<<<<
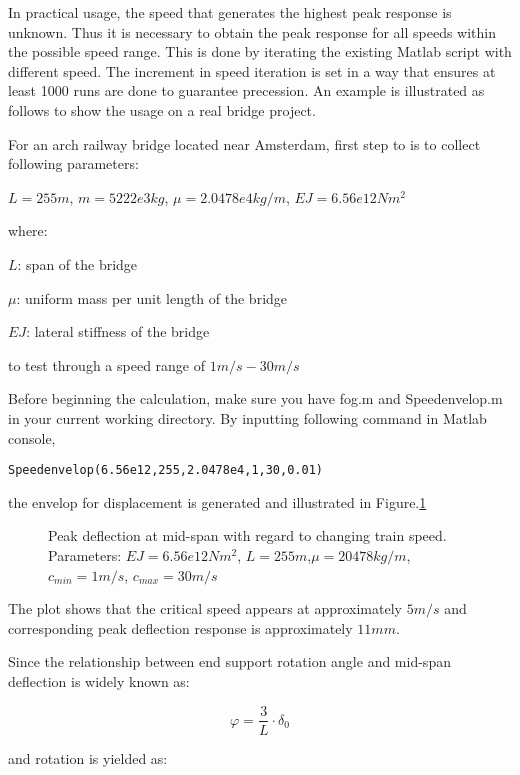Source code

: In practical usage, the speed that generates the highest peak response is unknown. Thus it is necessary to obtain the peak response for all speeds within the possible speed range. This is done by iterating the existing Matlab script with different speed. The increment in speed iteration is set in a way that ensures at least 1000 runs are done to guarantee precession. An example is illustrated as follows to show the usage on a real bridge project.

For an arch railway bridge located near Amsterdam, first step to is to collect following parameters:

$L = 255m$, $m = 5222e3kg$, $\mu = 2.0478e4 kg/m$, $EJ = 6.56e12Nm^2$

where:

$L$: span of the bridge

$\mu$: uniform mass per unit length of the bridge

$EJ$: lateral stiffness of the bridge

to test through a speed range of $1m/s - 30m/s$

Before beginning the calculation, make sure you have fog.m and Speedenvelop.m in your current working directory. By inputting following command in Matlab console, 

\texttt{Speedenvelop(6.56e12,255,2.0478e4,1,30,0.01)}


the envelop for displacement is generated and illustrated in Figure.\ref{fig:spedefEJ6560000000000L255min1max30mu20478.tikz}

\begin{figure}[h!]
\centering 
\newlength\figureheight 
\newlength\figurewidth 
\setlength\figureheight{6cm} 
\setlength\figurewidth{6cm} 
 
\caption{Peak deflection at mid-span with regard to changing train speed. Parameters: $EJ = 6.56e12Nm^2$, $L= 255m$,$\mu = 20478 kg/m$, $c_{min}=1m/s$, $c_{max} = 30m/s$} 
\label{fig:spedefEJ6560000000000L255min1max30mu20478.tikz} 
\end{figure}

The plot shows that the critical speed appears at approximately $5m/s$ and corresponding peak deflection response is approximately $11mm$. 

Since the relationship between end support rotation angle and mid-span deflection is widely known as:

$$ \varphi = \frac{3}{L}\cdot \delta_0  $$

and rotation is yielded as:

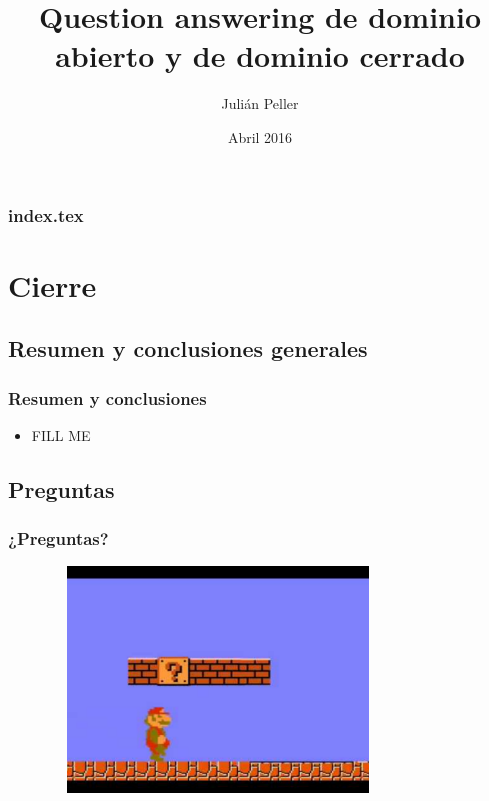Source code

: \documentclass{beamer}
\title{Question answering de dominio abierto y de dominio cerrado}
\author{Julián Peller}
\date{Abril 2016} %
\begin{document}
\begin{frame}
  \titlepage
\end{frame}

\begin{frame}
  \frametitle{index.tex}
  \tableofcontents[pausesections]
\end{frame}






\section{Cierre}
  \subsection*{Resumen y conclusiones generales}
    \begin{frame}
    \frametitle{Resumen y conclusiones}
      \begin{itemize}
        \item {\color{red} FILL ME}
      \end{itemize}
    \end{frame}

  \subsection*{Preguntas}
  \begin{frame}
    \frametitle{¿Preguntas?}
      \begin{figure}
        \includegraphics[width=9cm,height=6cm]{graficos/qmark2.pdf}
      \end{figure}
    \end{frame}


\end{document}
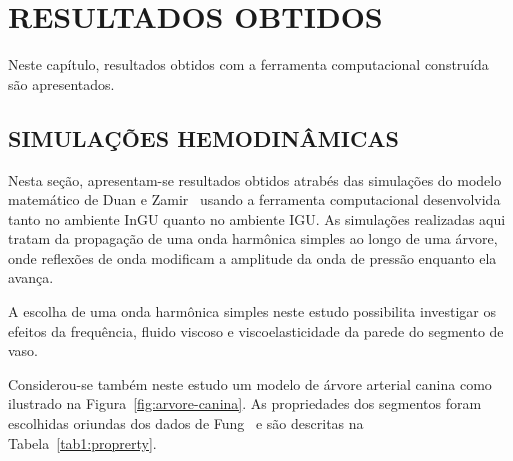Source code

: \chapter{RESULTADOS OBTIDOS}\label{sec:resultados}
\justifying


Neste capítulo, resultados obtidos com a ferramenta computacional construída são apresentados.

\section{SIMULAÇÕES HEMODINÂMICAS}\label{sec:simulacoes}

 Nesta seção, apresentam-se resultados obtidos atrabés das simulações do modelo matemático de Duan e Zamir~\cite{Duan1992} usando a ferramenta computacional desenvolvida tanto no ambiente InGU quanto no ambiente IGU. As simulações realizadas aqui tratam da propagação de uma onda harmônica simples ao longo de uma árvore, onde reflexões de onda modificam a amplitude da onda de pressão enquanto ela avança. 
 
 A escolha de uma onda harmônica simples neste estudo possibilita investigar os efeitos da frequência, fluido viscoso e viscoelasticidade da parede do segmento de vaso.

Considerou-se também neste estudo um modelo de árvore arterial canina como ilustrado na Figura~\ref{fig:arvore-canina}. As propriedades dos segmentos foram escolhidas oriundas dos dados de Fung~\cite{fung2013biomechanics} e são descritas na Tabela~\ref{tab1:proprerty}. 

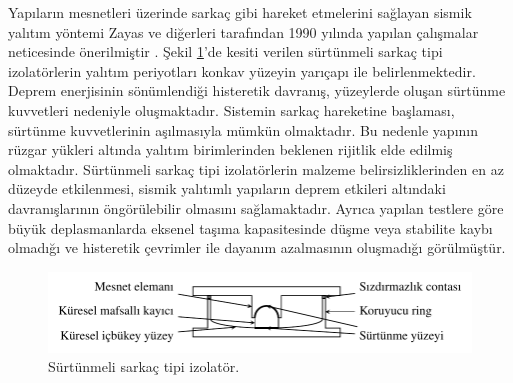 Yapıların mesnetleri üzerinde sarkaç gibi hareket etmelerini sağlayan
sismik yalıtım yöntemi Zayas ve diğerleri tarafından 1990 yılında
yapılan çalışmalar neticesinde önerilmiştir \cite{doi:10.1193/1.1585573}.
Şekil \ref{fig:FPIsolator}'de kesiti verilen sürtünmeli sarkaç tipi
izolatörlerin yalıtım periyotları konkav yüzeyin yarıçapı ile belirlenmektedir.
Deprem enerjisinin sönümlendiği histeretik davranış, yüzeylerde oluşan
sürtünme kuvvetleri nedeniyle oluşmaktadır. Sistemin sarkaç hareketine
başlaması, sürtünme kuvvetlerinin aşılmasıyla mümkün olmaktadır. Bu
nedenle yapının rüzgar yükleri altında yalıtım birimlerinden beklenen
rijitlik elde edilmiş olmaktadır. Sürtünmeli sarkaç tipi izolatörlerin
malzeme belirsizliklerinden en az düzeyde etkilenmesi, sismik yalıtımlı
yapıların deprem etkileri altındaki davranışlarının öngörülebilir
olmasını sağlamaktadır. Ayrıca yapılan testlere göre büyük deplasmanlarda
eksenel taşıma kapasitesinde düşme veya stabilite kaybı olmadığı ve
histeretik çevrimler ile dayanım azalmasının oluşmadığı görülmüştür.
\begin{figure}[h!]
\centering{}\includegraphics{TikZ/FPIsolator} \caption{\label{fig:FPIsolator}Sürtünmeli sarkaç tipi izolatör.}
 
\end{figure}

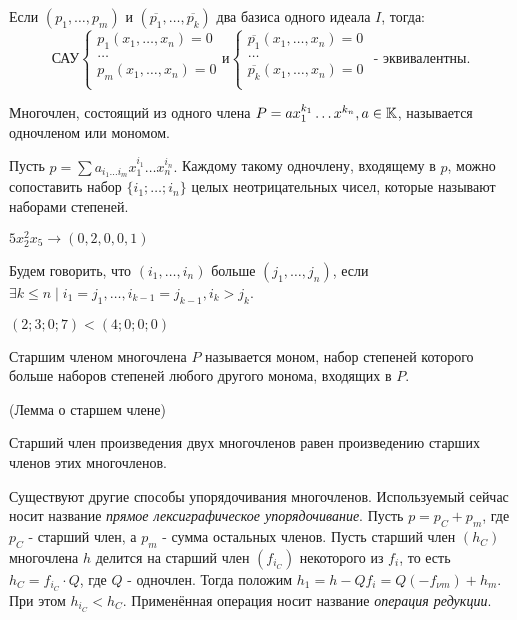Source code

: \utv Если $(p_1,\ldots,p_m)$ и $(\overline{p_1},\ldots,\overline{p_k})$ два базиса одного идеала $I$, тогда:
\begin{equation*}
	\text{САУ}
	\begin{cases}
	   	p_1(x_1,\ldots,x_n) = 0\\
		\ldots\\
	   	p_m(x_1,\ldots,x_n) = 0\\
	\end{cases}
\text{и}
	\begin{cases}
	   	\overline{p_1}(x_1,\ldots,x_n) = 0\\
		\ldots\\
	   	\overline{p_k}(x_1,\ldots,x_n) = 0\\
	\end{cases}
\text{ - эквивалентны.}
\end{equation*}

\opr Многочлен, состоящий из одного члена $P = ax_1^{k_1}\ldots x^{k_n}, a \in \mathbb{K}$, называется одночленом или мономом.

Пусть $p = \sum a_{i_1 \ldots i_m}x_1^{i_1}\ldots x_n^{i_n}.$ Каждому такому одночлену, входящему в $p$, можно сопоставить набор $\{i_1;\ldots;i_n\}$  целых неотрицательных чисел, которые называют наборами степеней.

\example $5x_2^2x_5 \rightarrow (0,2,0,0,1)$

\opr Будем говорить, что $(i_1,\ldots,i_n)$ больше $(j_1,\ldots,j_n)$, если $\exists k \le n \mid i_1 = j_1, \ldots, i_{k-1} = j_{k-1},i_k > j_k$.

\example $(2;3;0;7) < (4;0;0;0)$

\opr Старшим членом многочлена $P$ называется моном, набор степеней которого больше наборов степеней любого другого монома, входящих в $P$.

\lem (Лемма о старшем члене)

Старший член произведения двух многочленов равен произведению старших членов этих многочленов.

\note Существуют другие способы упорядочивания многочленов. Используемый сейчас носит название \textit{прямое лексиграфическое упорядочивание}. Пусть $p = p_C + p_m$, где $p_C$ - старший член, а $p_m$ - сумма остальных членов. Пусть старший член $(h_C)$ многочлена $h$ делится на старший член $(f_{i_C})$ некоторого из $f_i$, то есть $h_C = f_{i_C} \cdot Q$, где $Q$ - одночлен. Тогда положим $h_1 = h - Qf_i = Q(-f_{\nu m}) + h_m$. При этом $h_{i_C} < h_C$. Применённая операция носит название \emph{операция редукции}.

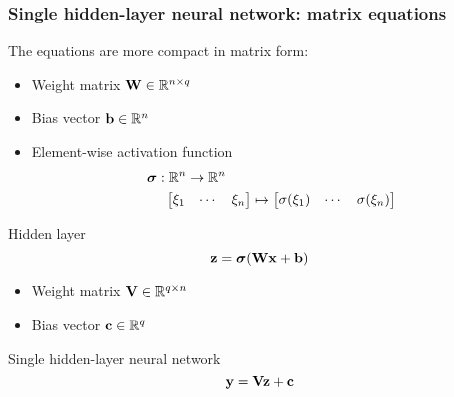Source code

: \begin{frame}
    \frametitle{Single hidden-layer neural network: matrix equations}

    The equations are more compact in matrix form:
    \begin{itemize}
        \item Weight matrix $\mathbf{W} \in \mathbb{R}^{n \times q}$
        \item Bias vector $\mathbf{b} \in \mathbb{R}^n$
        \item Element-wise activation function
        \begin{align*}
            \bm{\sigma} &: \mathbb{R}^n \to \mathbb{R}^n \\
            &\hspace{1.25ex} \begin{bmatrix} \xi_1 & \cdots & \xi_n \end{bmatrix} \mapsto
            \begin{bmatrix} \sigma(\xi_1) & \cdots & \sigma(\xi_n) \end{bmatrix}
        \end{align*}
    \end{itemize}

    \begin{block}{Hidden layer}
        \begin{equation*}
            \mathbf{z} = \bm{\sigma}(\mathbf{W} \mathbf{x} + \mathbf{b})
        \end{equation*}
    \end{block}
    \pause

    \begin{itemize}
        \item Weight matrix $\mathbf{V} \in \mathbb{R}^{q \times n}$
        \item Bias vector $\mathbf{c} \in \mathbb{R}^q$
    \end{itemize}

    \begin{block}{Single hidden-layer neural network}
        \begin{equation*}
            \mathbf{y} = \mathbf{V} \mathbf{z} + \mathbf{c}
        \end{equation*}
    \end{block}
\end{frame}


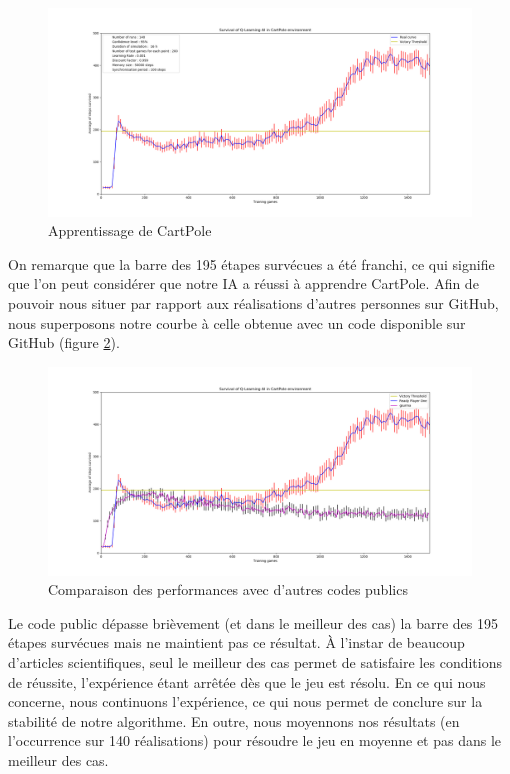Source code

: \begin{figure}[h]
 \centering
 \includegraphics[width  = \textwidth]{img/cartpole_2reseaux.png}
 \caption{Apprentissage de CartPole}
 \label{fig:cartpole-2reseaux}
\end{figure}


On remarque que la barre des 195 étapes survécues a été franchi, ce qui signifie que l'on peut considérer que notre IA a réussi à apprendre CartPole.
Afin de pouvoir nous situer par rapport aux réalisations d'autres personnes sur GitHub, nous superposons notre courbe à celle obtenue avec un code disponible
sur GitHub (figure \ref{fig:gsurma}).

\begin{figure}[ht]
 \centering
 \includegraphics[width  = \textwidth]{img/gsurma.png}
 \caption{Comparaison des performances avec d'autres codes publics}
 \label{fig:gsurma}
\end{figure}

Le code public dépasse brièvement (et dans le meilleur des cas) la barre des 195 étapes survécues mais ne maintient pas ce résultat.
À l'instar de beaucoup d'articles scientifiques, seul le meilleur des cas permet de satisfaire les conditions de réussite, l'expérience étant arrêtée dès
que le jeu est résolu. En ce qui nous concerne, nous continuons l'expérience, ce qui nous permet de conclure sur la stabilité de notre algorithme. En outre,
nous moyennons nos résultats (en l'occurrence sur 140 réalisations) pour résoudre le jeu en moyenne et pas dans le meilleur des cas.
>>>>
= ASSIGNMENT =
Could you reproduce, exactly, every line above from the line with "sismik yalıtım yöntemi" to the line with "başlaması, sürtünme kuvvetlerinin", and no other line? Both ends count.

= YOUR RESPONSE =
sismik yalıtım yöntemi Zayas ve diğerleri tarafından 1990 yılında
yapılan çalışmalar neticesinde önerilmiştir \cite{doi:10.1193/1.1585573}.
Şekil \ref{fig:FPIsolator}'de kesiti verilen sürtünmeli sarkaç tipi
izolatörlerin yalıtım periyotları konkav yüzeyin yarıçapı ile belirlenmektedir.
Deprem enerjisinin sönümlendiği histeretik davranış, yüzeylerde oluşan
sürtünme kuvvetleri nedeniyle oluşmaktadır. Sistemin sarkaç hareketine
başlaması, sürtünme kuvvetlerinin aşılmasıyla mümkün olmaktadır. Bu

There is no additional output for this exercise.